The term "run-time environment" is not well-defined. Some vendors use
"run-time library" to mean the standard library they provide with
their compiler products. Others use it to mean a smaller subset of
code that complements the standard (or "system") libraries.

An ABI (Application Binary Interface) describes a conventional
low-level interface between an application program and the execution
environment. This includes (among other things) storage allocation
conventions, calling conventions, and binary file format.

A toolchain is a set of software elements … A toolchain includes a
compiler, a linker, and a library, along with other utilities for
working with binary files (ar, nm, etc.) It also includes the
startup/shutdown code that is attached to executables. A given
execution environment may support multiple toolchains. For example,
on Linux the standard toolchain is the GNU toolchain: gcc, glibc, and
GNU binutils. But you can use other compilers and libraries as well;
for example, gcc with newlib or dietlib, or the Intel C compiler with
glibc. Even some of the hoary old compilers for windows are
available: Watcom is now Open Watcom, with Linux support on the way.

An important element of the run-time environment that is not part of
the toolchain is the program /loader/. The loader is provided by the
operating system. Its job is to load the executable binary image into
memory and then transfer control to the entry point. For this to
work, there must be a convention regarding the structure of the binary
image and the name or offset of the entry point. The loader may also
perform more sophisticated tasks that involve tasks conventionally
associated with the linker, such as relocation and symbol resolution.
More on this later.

A particular toolchain establishes a /de facto/ ABI. Elements of one
toolchain may not work with another toolchain. For example, it
probably won't do to use malloc from one library and free from
another. It may not even work to use malloc and free from the same
library, but compiled with different compilers. Especially if you're
using a language other than C. In the case of C much (but not all) of
the ABI is specified by the language and standard library definitions.

Compilation: Concepts and Terminology

Lexis

Syntax

Tokens, Symbols, and Attributes

The literature on compilers often uses the term token when discussing lexical analysis and parsing. Usage of this term is not always consistent however; distinctions between token, token type, token class, and symbol are often glossed over, which can lead to some confusion.
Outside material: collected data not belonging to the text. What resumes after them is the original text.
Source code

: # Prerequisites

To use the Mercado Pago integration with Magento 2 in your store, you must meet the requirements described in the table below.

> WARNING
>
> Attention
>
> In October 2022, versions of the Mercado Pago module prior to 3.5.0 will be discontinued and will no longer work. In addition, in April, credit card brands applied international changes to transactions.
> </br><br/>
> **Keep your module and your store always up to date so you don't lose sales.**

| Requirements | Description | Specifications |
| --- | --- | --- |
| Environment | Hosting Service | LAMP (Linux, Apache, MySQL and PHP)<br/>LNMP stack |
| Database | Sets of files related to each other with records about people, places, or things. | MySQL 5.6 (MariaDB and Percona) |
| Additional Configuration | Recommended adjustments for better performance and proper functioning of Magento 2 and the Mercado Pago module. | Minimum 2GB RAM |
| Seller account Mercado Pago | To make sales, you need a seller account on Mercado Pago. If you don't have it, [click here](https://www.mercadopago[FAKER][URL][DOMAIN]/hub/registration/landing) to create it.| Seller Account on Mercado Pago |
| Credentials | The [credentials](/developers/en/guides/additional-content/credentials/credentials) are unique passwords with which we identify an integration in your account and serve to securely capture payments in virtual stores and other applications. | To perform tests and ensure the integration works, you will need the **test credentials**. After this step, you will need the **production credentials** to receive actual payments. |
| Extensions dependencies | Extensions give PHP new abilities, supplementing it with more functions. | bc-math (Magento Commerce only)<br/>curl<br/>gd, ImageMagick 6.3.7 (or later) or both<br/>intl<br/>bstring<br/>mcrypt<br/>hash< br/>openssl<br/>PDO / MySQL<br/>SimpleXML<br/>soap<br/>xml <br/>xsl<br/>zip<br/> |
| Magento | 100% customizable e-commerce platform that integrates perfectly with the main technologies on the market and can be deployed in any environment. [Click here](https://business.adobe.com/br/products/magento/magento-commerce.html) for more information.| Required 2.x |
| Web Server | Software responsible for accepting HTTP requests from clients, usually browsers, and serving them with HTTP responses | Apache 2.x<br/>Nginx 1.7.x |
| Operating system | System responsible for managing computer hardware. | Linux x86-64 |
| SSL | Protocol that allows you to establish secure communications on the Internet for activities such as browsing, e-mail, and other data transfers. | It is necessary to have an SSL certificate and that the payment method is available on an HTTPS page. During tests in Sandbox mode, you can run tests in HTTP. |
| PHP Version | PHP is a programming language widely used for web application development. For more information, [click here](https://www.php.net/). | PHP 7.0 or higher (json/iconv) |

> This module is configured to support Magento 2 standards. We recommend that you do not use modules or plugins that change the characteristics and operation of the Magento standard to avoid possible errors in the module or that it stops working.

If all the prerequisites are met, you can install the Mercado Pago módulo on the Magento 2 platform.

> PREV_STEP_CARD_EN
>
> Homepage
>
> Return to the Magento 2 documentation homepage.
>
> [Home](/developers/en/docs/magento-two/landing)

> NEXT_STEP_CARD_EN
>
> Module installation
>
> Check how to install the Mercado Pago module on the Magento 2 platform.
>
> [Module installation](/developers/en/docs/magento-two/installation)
So here's an attempt at clarity:

lexeme
a run of text in the source that is recognized by the lexer as a member of a lexical class; e.g. a declaration like "int foo;" is recognized as three lexemes, "int", "foo", and ";"
token
usually this means a part of the source text that is recognized by the lexer as a lexical element. E.g. each keyword is recognized as a token, as is each identifier. In fact the basic idea is that the source text - a sequence of characters - is analyzed by the lexical analyzer and turned into a stream of tokens that is passed to the parser. That way the parser doesn't have to deal with the internal structure of the lexical elements. Token in this sense is often used interchangeably with the term symbol.
terminal symbol
in grammar specifications a terminal symbol cannot be decomposed into component elements; for example, ID is a terminal symbol in most languages; it denotes the set of lexemes recognized as an ID
token type
tokens are only recognized because they match a syntactic production, and are thus members of the class defined by that production. In other words, each syntactic (lexical) production effectively defines a token class, and matches a set of lexemes in a source text. Many token classes have only a single member, e.g. '<', but that member may occur any number of times in program text; i.e. each occurance of '<' is represented as a token in the input stream.
token type code
compilers usually encode the token type of each token in the input stream as by defining a token type code using a #define or an enumeration constant.

Attributes of tokens

text
the text of the recognized lexeme; e.g. in "int foo;", the lexeme "foo" is recognized as a token of type TOK_ID, with a text attribute of "foo".
token value
the (c) value encoded by the parsed token; e.g. 17 might be recognized as TOK_LITERALINT (tcc uses TOK_CINT), whose text attribute is "17" and whose value attribute is 0x11.
other attributes
compilers commonly used token attributes to record debug information such as line number on which the token occurs.

Hypothetical examples:

char *s = "abc": "abc" =>
tok.typecode=TOK_STR
tok.text="abc"
tok.value="abc"

A compiler isn't necessarily going to record all this info.

Parsing Stacks

Parsers use data structures to keep track of stuff during a parse.
E.g. environments, local vars, globals, etc. etc. Discussion of use
of stacks, hash tables, etc. - the stuff tcc uses.

Symbol Tables

Compiler internal symbol table

The compiler maintains table(s) of symbols seen and referenced…

Output Format (Linker) symbol table

Output formats (ELF, COFF, PE/COFF, Mach-O) provide for a symbol table
which will be used by a linker to resolve symbol refs and for
relocation…. Not to be confused with the compiler's internal symbol
table, although the latter will be used to write the former.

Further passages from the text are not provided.